Here's to you Robinson-san...

Last Friday was graduation day here in our little piece of snowbound academia. I didn't attend as these displays of alleged educational accomplishment tend to be long on speeches and short on anything that could be termed cognitive sentience. Nor were there any singing-and-dancing vegetables.
For shame.
Plus, my involvement with the students tends to be minimal. Unlike their teachers in the engineering faculty, we forlorn outcasts in the English department don't have much to do with the students beyond our allotted teaching hours. Whereas, for instance, the professors in the School of Electrical Engineering will be expected to do everything for their students over their four years of attendance from initial university orientation to rewriting their final dissertations (true); we get them for maybe one 15 week term and then subsequently, academically speaking, never encounter them again.
Given that we are teaching English this is probably the way both sides prefer it, but occasionally you come across the motivated star, shining all that brighter for the otherwise indifferent gloom from whence she or he emerges.
This past Friday saw me say farewell to two such stars, Kazuma and Hironaru. Both surprised me by coming to my office (separately) to wish me farewell and thank me, yes, thank me for teaching them English. Not that they needed much teaching. Most of their English study they did in their own time - my class hours wouldn't account for their fluency. But I was gratified nevertheless, and proud of them in a way too. Kazuma has secured a job with Sumitomo Industries, one of Japan's largest industrial conglomerates, while Hironaru is off to join Toshiba's international division. Both of them stressed the importance of English in securing these jobs (both of them, as it turned out, had to take English tests and do job interviews in English).
If only I had more students like them, I would (a) perhaps stop my steady slide into jaded cynicism about my chosen, ahem, profession; and (b) be able to kick this bottle-of-Bushmills-a-day habit I have developed.

Sunday, 25 March 2012

An Inconvenient Truth

Yesterday we woke up to this:


And this morning we woke up to this:


Sweet Jesus, Mother Nature, just what the good feck is going on?! It's now the end of March which should, by any seasonal measure, be showing some tentative, green-shooted signs of spring.
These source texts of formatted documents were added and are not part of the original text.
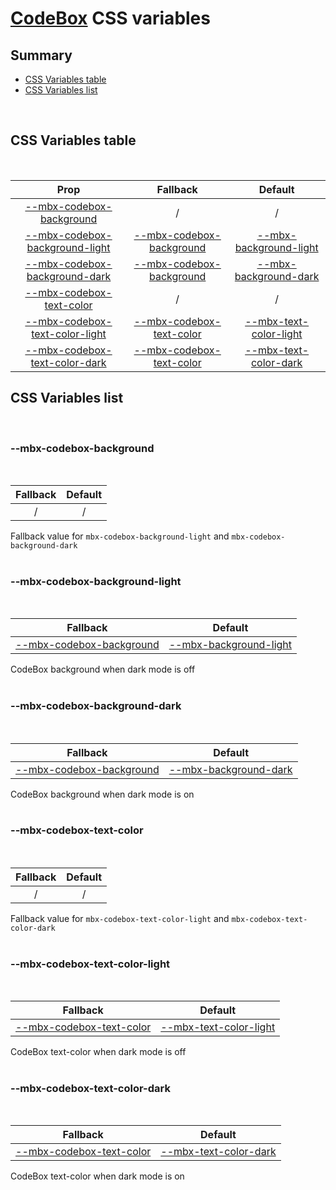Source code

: # [CodeBox](index.md) CSS variables

## Summary

- [CSS Variables table](#css-variables-table)
- [CSS Variables list](#css-variables-list)

<br>

## CSS Variables table

<br>

| <div style='text-align:center;margin:auto;'>Prop</div>                                                             | <div style='text-align:center;margin:auto;'>Fallback</div>                                              | <div style='text-align:center;margin:auto;'>Default</div>                                                                  |
| ------------------------------------------------------------------------------------------------------------------ | ------------------------------------------------------------------------------------------------------- | -------------------------------------------------------------------------------------------------------------------------- |
| <div style='text-align:center;margin:auto;'>[--mbx-codebox-background](#-mbx-codebox-background)</div>             | <div style='text-align:center;margin:auto;'>/</div>                                                     | <div style='text-align:center;margin:auto;'>/</div>                                                                        |
| <div style='text-align:center;margin:auto;'>[--mbx-codebox-background-light](#-mbx-codebox-background-light)</div> | <div style='text-align:center;margin:auto;'>[--mbx-codebox-background](#--mbx-codebox-background)</div> | <div style='text-align:center;margin:auto;'>[--mbx-background-light](../../global/css-vars.md#-mbx-background-light)</div> |
| <div style='text-align:center;margin:auto;'>[--mbx-codebox-background-dark](#-mbx-codebox-background-dark)</div>   | <div style='text-align:center;margin:auto;'>[--mbx-codebox-background](#--mbx-codebox-background)</div> | <div style='text-align:center;margin:auto;'>[--mbx-background-dark](../../global/css-vars.md#-mbx-background-dark)</div>   |
| <div style='text-align:center;margin:auto;'>[--mbx-codebox-text-color](#-mbx-codebox-text-color)</div>             | <div style='text-align:center;margin:auto;'>/</div>                                                     | <div style='text-align:center;margin:auto;'>/</div>                                                                        |
| <div style='text-align:center;margin:auto;'>[--mbx-codebox-text-color-light](#-mbx-codebox-text-color-light)</div> | <div style='text-align:center;margin:auto;'>[--mbx-codebox-text-color](#--mbx-codebox-text-color)</div> | <div style='text-align:center;margin:auto;'>[--mbx-text-color-light](../../global/css-vars.md#-mbx-text-color-light)</div> |
| <div style='text-align:center;margin:auto;'>[--mbx-codebox-text-color-dark](#-mbx-codebox-text-color-dark)</div>   | <div style='text-align:center;margin:auto;'>[--mbx-codebox-text-color](#--mbx-codebox-text-color)</div> | <div style='text-align:center;margin:auto;'>[--mbx-text-color-dark](../../global/css-vars.md#-mbx-text-color-dark)</div>   |

## CSS Variables list

<br>

### --mbx-codebox-background

<br>

| <div style='text-align:center;margin:auto;'>Fallback</div> | <div style='text-align:center;margin:auto;'>Default</div> |
| ---------------------------------------------------------- | --------------------------------------------------------- |
| <div style='text-align:center;margin:auto;'>/</div>        | <div style='text-align:center;margin:auto;'>/</div>       |

Fallback value for `mbx-codebox-background-light` and `mbx-codebox-background-dark`<br><br>

### --mbx-codebox-background-light

<br>

| <div style='text-align:center;margin:auto;'>Fallback</div>                                              | <div style='text-align:center;margin:auto;'>Default</div>                                                                  |
| ------------------------------------------------------------------------------------------------------- | -------------------------------------------------------------------------------------------------------------------------- |
| <div style='text-align:center;margin:auto;'>[--mbx-codebox-background](#--mbx-codebox-background)</div> | <div style='text-align:center;margin:auto;'>[--mbx-background-light](../../global/css-vars.md#-mbx-background-light)</div> |

CodeBox background when dark mode is off<br><br>

### --mbx-codebox-background-dark

<br>

| <div style='text-align:center;margin:auto;'>Fallback</div>                                              | <div style='text-align:center;margin:auto;'>Default</div>                                                                |
| ------------------------------------------------------------------------------------------------------- | ------------------------------------------------------------------------------------------------------------------------ |
| <div style='text-align:center;margin:auto;'>[--mbx-codebox-background](#--mbx-codebox-background)</div> | <div style='text-align:center;margin:auto;'>[--mbx-background-dark](../../global/css-vars.md#-mbx-background-dark)</div> |

CodeBox background when dark mode is on<br><br>

### --mbx-codebox-text-color

<br>

| <div style='text-align:center;margin:auto;'>Fallback</div> | <div style='text-align:center;margin:auto;'>Default</div> |
| ---------------------------------------------------------- | --------------------------------------------------------- |
| <div style='text-align:center;margin:auto;'>/</div>        | <div style='text-align:center;margin:auto;'>/</div>       |

Fallback value for `mbx-codebox-text-color-light` and `mbx-codebox-text-color-dark`<br><br>

### --mbx-codebox-text-color-light

<br>

| <div style='text-align:center;margin:auto;'>Fallback</div>                                              | <div style='text-align:center;margin:auto;'>Default</div>                                                                  |
| ------------------------------------------------------------------------------------------------------- | -------------------------------------------------------------------------------------------------------------------------- |
| <div style='text-align:center;margin:auto;'>[--mbx-codebox-text-color](#--mbx-codebox-text-color)</div> | <div style='text-align:center;margin:auto;'>[--mbx-text-color-light](../../global/css-vars.md#-mbx-text-color-light)</div> |

CodeBox text-color when dark mode is off<br><br>

### --mbx-codebox-text-color-dark

<br>

| <div style='text-align:center;margin:auto;'>Fallback</div>                                              | <div style='text-align:center;margin:auto;'>Default</div>                                                                |
| ------------------------------------------------------------------------------------------------------- | ------------------------------------------------------------------------------------------------------------------------ |
| <div style='text-align:center;margin:auto;'>[--mbx-codebox-text-color](#--mbx-codebox-text-color)</div> | <div style='text-align:center;margin:auto;'>[--mbx-text-color-dark](../../global/css-vars.md#-mbx-text-color-dark)</div> |

CodeBox text-color when dark mode is on<br><br>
Instead we are still shoveling a foot of snow and cranking the radiators up to eleven.
I mean, where the hot hell is this global warning everyone keeps bleating on about? Melting icecaps, higher sea-levels, warmer winters, hotter summers, increased C02, drowned polar bears, shrinking ozone layer - God, yes please, bring it on I say, bring it on.
Well, okay, maybe not the polar bears, but all the rest, definitely.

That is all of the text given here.